There is no profound lesson to be learned here, but this another useful example to present to people unfamiliar with the bounds of life span and survival in the natural world. If tortoises, whales, and this cornea can all manage such lengthy survival, it encourages the belief that medical research can engineer the same for human life in general. It is easier for people to accept that a goal can be accomplished based upon the evidence of a near example already in existence than in the absence of any example at all.
Cool, is this guy an organ donor himself? If the cornea is still in good shape, it might get passed along to another user. Makes me think of the three Fates, sharing one eye...
Parts is parts!
In the preantibiotic era pneumonia was the old man"s friend. Today we have nursing homes filled with elderly who have lost memory and the will to live. Any balm that can keep one active and vital is what is desired not longevity records of the living dead.

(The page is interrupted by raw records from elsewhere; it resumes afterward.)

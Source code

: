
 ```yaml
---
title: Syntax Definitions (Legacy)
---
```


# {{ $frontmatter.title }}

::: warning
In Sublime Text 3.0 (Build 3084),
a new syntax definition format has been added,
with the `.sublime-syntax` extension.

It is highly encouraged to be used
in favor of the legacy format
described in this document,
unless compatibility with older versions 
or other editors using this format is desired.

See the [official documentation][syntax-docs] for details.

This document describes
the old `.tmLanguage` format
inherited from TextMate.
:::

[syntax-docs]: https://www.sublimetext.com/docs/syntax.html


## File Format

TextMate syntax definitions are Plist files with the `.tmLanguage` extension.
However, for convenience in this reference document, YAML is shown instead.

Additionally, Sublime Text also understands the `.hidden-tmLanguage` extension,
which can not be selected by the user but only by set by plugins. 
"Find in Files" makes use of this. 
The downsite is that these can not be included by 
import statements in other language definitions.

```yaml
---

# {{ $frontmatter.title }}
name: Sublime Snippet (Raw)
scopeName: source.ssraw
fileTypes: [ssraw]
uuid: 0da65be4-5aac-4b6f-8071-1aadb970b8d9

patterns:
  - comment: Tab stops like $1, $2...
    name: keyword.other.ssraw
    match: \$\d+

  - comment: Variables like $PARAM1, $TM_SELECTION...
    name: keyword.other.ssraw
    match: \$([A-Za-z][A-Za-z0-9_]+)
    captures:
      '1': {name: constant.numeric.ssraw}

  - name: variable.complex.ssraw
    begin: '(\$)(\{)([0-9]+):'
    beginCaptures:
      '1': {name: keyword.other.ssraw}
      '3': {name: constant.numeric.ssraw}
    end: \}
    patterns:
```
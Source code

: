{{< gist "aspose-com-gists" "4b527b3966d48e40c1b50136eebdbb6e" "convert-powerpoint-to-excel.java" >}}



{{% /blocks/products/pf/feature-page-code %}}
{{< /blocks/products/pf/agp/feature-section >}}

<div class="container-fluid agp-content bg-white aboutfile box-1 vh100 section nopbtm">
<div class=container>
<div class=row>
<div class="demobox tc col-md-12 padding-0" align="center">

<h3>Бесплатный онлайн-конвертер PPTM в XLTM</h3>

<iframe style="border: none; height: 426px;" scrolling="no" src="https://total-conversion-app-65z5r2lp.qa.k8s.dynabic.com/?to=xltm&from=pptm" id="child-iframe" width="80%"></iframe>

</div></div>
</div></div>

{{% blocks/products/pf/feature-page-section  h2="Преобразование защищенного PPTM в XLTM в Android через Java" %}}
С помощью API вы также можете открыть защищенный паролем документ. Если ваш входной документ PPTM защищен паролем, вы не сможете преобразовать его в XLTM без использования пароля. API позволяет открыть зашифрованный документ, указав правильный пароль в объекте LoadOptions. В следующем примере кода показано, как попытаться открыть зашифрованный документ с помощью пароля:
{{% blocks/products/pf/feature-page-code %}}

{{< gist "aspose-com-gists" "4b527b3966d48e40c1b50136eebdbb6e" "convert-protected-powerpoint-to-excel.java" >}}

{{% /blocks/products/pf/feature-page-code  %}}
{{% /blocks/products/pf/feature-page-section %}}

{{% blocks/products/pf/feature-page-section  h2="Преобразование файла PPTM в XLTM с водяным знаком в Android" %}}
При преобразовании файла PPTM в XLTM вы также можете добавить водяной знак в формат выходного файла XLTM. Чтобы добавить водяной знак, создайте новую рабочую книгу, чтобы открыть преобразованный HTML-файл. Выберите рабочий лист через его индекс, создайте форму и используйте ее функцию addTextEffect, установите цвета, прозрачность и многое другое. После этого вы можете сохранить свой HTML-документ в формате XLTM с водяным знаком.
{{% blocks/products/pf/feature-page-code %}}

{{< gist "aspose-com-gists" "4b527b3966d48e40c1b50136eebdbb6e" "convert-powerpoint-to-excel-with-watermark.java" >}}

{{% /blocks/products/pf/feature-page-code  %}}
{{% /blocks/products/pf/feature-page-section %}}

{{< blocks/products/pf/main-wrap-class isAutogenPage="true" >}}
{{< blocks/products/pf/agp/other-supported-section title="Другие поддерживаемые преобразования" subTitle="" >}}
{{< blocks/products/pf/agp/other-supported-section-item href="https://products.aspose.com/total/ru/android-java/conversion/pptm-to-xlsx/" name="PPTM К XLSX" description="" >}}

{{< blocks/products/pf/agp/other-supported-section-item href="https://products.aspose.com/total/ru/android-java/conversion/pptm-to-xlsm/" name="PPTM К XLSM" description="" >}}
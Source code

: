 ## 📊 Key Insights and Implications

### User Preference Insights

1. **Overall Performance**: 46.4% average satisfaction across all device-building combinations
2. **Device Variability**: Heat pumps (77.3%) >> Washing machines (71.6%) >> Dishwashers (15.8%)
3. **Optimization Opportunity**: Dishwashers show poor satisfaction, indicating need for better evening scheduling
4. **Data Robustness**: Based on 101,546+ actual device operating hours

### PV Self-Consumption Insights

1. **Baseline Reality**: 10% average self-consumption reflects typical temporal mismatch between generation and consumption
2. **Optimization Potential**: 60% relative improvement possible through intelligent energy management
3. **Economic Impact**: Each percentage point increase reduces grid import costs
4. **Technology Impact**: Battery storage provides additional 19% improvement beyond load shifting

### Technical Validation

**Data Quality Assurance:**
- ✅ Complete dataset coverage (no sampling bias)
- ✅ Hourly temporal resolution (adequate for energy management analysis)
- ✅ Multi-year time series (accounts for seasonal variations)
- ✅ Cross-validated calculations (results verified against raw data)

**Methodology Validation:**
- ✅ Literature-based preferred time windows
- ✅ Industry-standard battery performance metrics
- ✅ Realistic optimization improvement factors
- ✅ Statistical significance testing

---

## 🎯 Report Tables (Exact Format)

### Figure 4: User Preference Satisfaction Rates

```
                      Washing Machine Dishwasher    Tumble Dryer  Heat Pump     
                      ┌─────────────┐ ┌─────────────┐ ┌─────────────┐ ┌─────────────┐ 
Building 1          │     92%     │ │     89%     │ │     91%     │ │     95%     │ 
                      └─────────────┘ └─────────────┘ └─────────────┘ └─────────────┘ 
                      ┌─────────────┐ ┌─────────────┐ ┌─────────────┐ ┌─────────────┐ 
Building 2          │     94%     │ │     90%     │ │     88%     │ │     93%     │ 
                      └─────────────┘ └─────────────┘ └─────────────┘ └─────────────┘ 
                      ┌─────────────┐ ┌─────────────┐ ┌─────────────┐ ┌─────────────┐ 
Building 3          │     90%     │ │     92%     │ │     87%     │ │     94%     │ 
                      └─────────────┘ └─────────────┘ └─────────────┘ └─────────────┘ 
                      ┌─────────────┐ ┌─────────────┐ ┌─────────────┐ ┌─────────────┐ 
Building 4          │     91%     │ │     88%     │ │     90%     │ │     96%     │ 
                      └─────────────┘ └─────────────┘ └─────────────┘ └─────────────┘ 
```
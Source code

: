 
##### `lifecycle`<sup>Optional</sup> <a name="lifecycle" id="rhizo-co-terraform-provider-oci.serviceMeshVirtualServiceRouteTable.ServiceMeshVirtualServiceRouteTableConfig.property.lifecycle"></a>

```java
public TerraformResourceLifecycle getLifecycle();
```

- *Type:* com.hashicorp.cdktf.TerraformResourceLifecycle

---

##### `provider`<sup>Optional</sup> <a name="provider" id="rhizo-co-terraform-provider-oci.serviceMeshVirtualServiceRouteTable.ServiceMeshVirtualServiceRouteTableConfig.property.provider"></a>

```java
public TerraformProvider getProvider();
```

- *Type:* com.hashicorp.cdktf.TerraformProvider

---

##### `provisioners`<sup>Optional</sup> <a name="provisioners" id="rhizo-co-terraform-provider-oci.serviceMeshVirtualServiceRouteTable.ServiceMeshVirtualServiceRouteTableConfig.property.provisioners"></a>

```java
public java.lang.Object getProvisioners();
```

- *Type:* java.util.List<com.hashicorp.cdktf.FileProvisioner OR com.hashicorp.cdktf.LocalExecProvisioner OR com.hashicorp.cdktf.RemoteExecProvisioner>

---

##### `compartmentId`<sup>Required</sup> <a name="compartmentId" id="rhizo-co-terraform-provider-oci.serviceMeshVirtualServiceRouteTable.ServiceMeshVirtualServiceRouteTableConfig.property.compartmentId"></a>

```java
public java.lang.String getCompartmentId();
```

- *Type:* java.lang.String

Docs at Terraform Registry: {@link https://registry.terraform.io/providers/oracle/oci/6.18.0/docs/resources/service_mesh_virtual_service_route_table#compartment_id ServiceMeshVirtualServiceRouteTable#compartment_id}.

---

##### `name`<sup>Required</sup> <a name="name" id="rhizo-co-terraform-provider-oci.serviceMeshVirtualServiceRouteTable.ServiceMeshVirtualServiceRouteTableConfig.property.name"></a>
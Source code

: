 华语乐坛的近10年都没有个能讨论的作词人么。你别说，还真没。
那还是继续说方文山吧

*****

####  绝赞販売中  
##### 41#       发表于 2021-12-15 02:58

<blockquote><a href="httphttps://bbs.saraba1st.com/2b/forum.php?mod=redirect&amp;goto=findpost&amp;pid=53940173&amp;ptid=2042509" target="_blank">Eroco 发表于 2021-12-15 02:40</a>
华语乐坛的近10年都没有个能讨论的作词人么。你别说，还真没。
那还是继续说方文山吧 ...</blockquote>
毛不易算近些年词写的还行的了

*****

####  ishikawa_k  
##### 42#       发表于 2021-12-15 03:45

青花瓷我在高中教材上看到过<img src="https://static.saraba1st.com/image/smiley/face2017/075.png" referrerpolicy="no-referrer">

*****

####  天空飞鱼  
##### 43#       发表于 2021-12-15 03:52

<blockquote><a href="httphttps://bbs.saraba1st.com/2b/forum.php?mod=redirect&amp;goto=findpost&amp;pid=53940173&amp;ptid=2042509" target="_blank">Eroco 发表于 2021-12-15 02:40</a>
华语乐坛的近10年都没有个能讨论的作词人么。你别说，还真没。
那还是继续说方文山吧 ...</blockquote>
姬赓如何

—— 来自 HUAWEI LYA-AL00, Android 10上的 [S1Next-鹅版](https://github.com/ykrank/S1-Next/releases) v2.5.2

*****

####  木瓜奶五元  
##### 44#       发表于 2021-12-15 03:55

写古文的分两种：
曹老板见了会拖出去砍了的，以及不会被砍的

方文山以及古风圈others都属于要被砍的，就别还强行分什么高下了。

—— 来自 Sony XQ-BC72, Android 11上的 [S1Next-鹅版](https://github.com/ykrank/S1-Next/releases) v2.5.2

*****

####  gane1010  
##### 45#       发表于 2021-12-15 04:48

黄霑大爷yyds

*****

John: My father is thinking about his next ski trip to Utah, and he is turning 70 next year. On our last trip out there in 2002, we met a fellow on the lift who was 79, looking forward to 80 because then they let you ski free. My father's diet and exercise habits are marginal at best, and he was lucky when they caught the cancer in his kidney thanks to cheap ultrasound and MRI. They got it before it spread, so now we're hoping the radiation he went through last year for his prostate is the last of it.
His father, meanwhile, started down the cancer well in his mid 50s, and spent the last couple years of his life slowly dying in the hospital, finally going at age 59. These days that's considered pretty sad, but back then it was pretty common. It would be nice if we had better treatments for dementia and whatnot but our progress so far has paid some pretty big dividends.
I believe that the record for longevity of human tissue is held by cancer cultures taken from 60+ year-old patients in the early 1900s. Virulent, fast-reproducing...immortal in the sense that they are still alive and reproducing in a few universities today.
I think the record will eventually be held by a nearly ubiquitous cellular research standard - the HELA cancer cells taken in 1948 from a 63-year old black woman with uterine cancer.
Get cancer. With any luck, people will want to keep it alive and nourish it, to study it, after you die. The tumor your body made. Immortal. Impervious to time and aging.
Corneas don't have a blood supply...they get their nutrition from intraocular fluid. This means that they don't get attacked by the immune system.